If what you want is a simple file/print server, anything that’ll take a 100-megabit NIC and has room for some good-sized hard drives will do great. You want a machine that’s running its PCI bus at 33 MHz, so a Pentium-133 is a better server than a Pentium-120, or, believe it or not, a Pentium-150. If the machine is marginal, get something other than an $8 D-Link 10/100 card or another card with the RealTek 8139 chipset. A pricier 3Com or Intel card will conserve CPU cycles for you.

Remember, too, that Linux doesn’t use the BIOS, so if a machine refuses to recognize that 200-gig hard drive you just bought, set the drive type to “none” in the BIOS and keep another, smaller drive in the system to boot from. Linux will pick up the monster drive and use it.

SCSI is much better for servers than IDE, but when two or three people (or one person) will be using it, the only advantage SCSI really offers is being better-built.

And the video recommendations in the article are absolutely ridiculous. You don’t need a GeForce 4MX 420. Dig around in your parts closet and find that 1-meg PCI video card you bought back in 1995 and haven’t used in five years. We’re talking a system that’s going to be using text mode. Or buy the very cheapest OEM AGP video card you can find to save a PCI slot for something useful–last time I looked, Newegg.com had a cheap AGP card based on an old ATI chipset for 18 bucks.

So don’t listen to those guys. If you want to build a Linux server and all you’ve got to work with is a Pentium-100, go for it. It won’t perform like their aging 1.13 GHz P3 (the slower machine in their benchmarks) but for a home network, it’s plenty. Keep in mind this Website is running off a P2-450. I’ve watched it under heavy traffic. There are two bottlenecks when it’s serving files to someone on broadband: My DSL connection, and the Web browser on the other side. The only time I’ve ever seen CPU usage on this box top 50% for more than a few seconds is when someone loads that giant GPS thread (the post with more than 200 comments).

Just be aware that some Linux distros aren’t too wild about older BIOSes. I’ve got a P133 that won’t boot the Mandrake 7.2 CD (yeah, it’s old–that’s how long it’s been since I used Mandrake) or the Debian 3.0 CD, but Debian 2.2 works fine. So be aware that you might have to experiment a little.

A useful Debian tool

apt-sources downloads a current list of Debian mirrors and benchmarks them, then writes an /etc/apt/apt-sources file for you, thus giving you an up-to-date and fastest-possible source of downloads.
It takes a while to run but if you do a lot of apt-getting, it’s likely to be worthwhile.

Patch your Linux distros

There’s a nasty vulnerability in recent SSL libraries that an Apache-based worm is currently exploiting. The patch is obviously the most critical on machines that are running secure Apache sites.

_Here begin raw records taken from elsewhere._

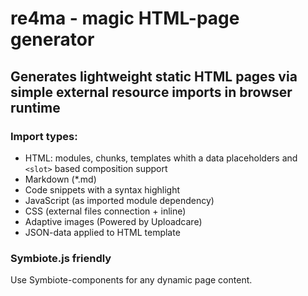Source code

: # re4ma - magic HTML-page generator

## Generates lightweight static HTML pages via simple external resource imports in browser runtime

### Import types:

* HTML: modules, chunks, templates whith a data placeholders and `<slot>` based composition support
* Markdown (*.md)
* Code snippets with a syntax highlight
* JavaScript (as imported module dependency)
* CSS (external files connection + inline)
* Adaptive images (Powered by Uploadcare)
* JSON-data applied to HTML template

### Symbiote.js friendly
Use Symbiote-components for any dynamic page content.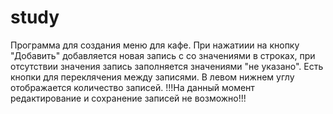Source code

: # study
Программа для создания меню для кафе.
При нажатиии на кнопку "Добавить" добавляется новая запись с со значениями в строках, при отсутствии значения запись заполняется значениями "не указано".
Есть кнопки для переклячения между записями.
В левом нижнем углу отображается количество записей.
!!!На данный момент редактирование и сохранение записей не возможно!!!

But if you don’t like vulnerabilities, and you shouldn’t, go get your distribution’s latest updates.
This is why I like Debian; a simple apt-get update && apt-get upgrade brings me right up to speed.

CERT pointed out that Apache installations that contain the ServerTokens ProductOnly directive in their httpd.conf file aren’t affected. (I added it under the ServerName directive in my file–it’s not present at all in Debian by default.) This will hurt Linux’s standings in Netcraft, but are you more interested in security or advocacy? Increasingly, I’m more interested in security. No point in bragging that you’re more secure than Windows. Someone might make you prove it. I’d rather let someone else prove it.

While you’re making Apache volunteer as little information as possible, you might as well make the rest of your OS as quiet as possible too. You can find some information on that in an earlier post here.

Replacing my IDE CD-ROM with a SCSI CD-ROM

I pulled the IDE CD-ROM drive out of my main Linux box today and replaced it with a SCSI model, mostly because I like to keep a spare IDE CD-ROM drive loose and I had a couple of Toshiba 4X CD-ROM drives in my closet. I don’t use the CD-ROM drive in my Linux box very much, so a 4X is fine. Plus, making my Linux box into an all-SCSI system means I can compile out all the IDE support in my kernel if I ever feel ambitious.
I can never remember how to tell Linux I’ve swapped drives though. I’ve had to do this a number of times because not all my SCSI cards support bootable CDs, but all of my systems can boot off an IDE CD-ROM drive, so all too often I do my Linux install with an IDE drive.

The trick is to remember that SCSI CD-ROM devices are named srx, where x is a number. So when I installed a single SCSI CD-ROM, it became sr0.

So I went into /etc/fstab and found a line that looked like this:

/dev/cdrom /cdrom iso9660 defaults,ro,user,noauto 0 0

As far as I can tell, /dev/cdrom is a special device Debian creates during installation. I changed it to this:

/dev/sr0 /cdrom iso9660 defaults,ro,user,noauto 0 0

Now I can mount a cdrom from a command line with this command:

mount /cdrom

The unauthorized biography of rms

I’ve been reading an unauthorized biography of rms. Interesting. The guy’s so idealistic he still really, really annoys me, but he’s a typical, old-fashioned activist. Blaming an activist for being idealistic and unrealistic (and unreasonable) is like blaming a dog for barking. Yeah, it’s annoying, but it’s what dogs and activists do.
I’ve read the first two chapters earlier this week, but so far it seems to be pretty well done. I’ll be back later to read more, definitely.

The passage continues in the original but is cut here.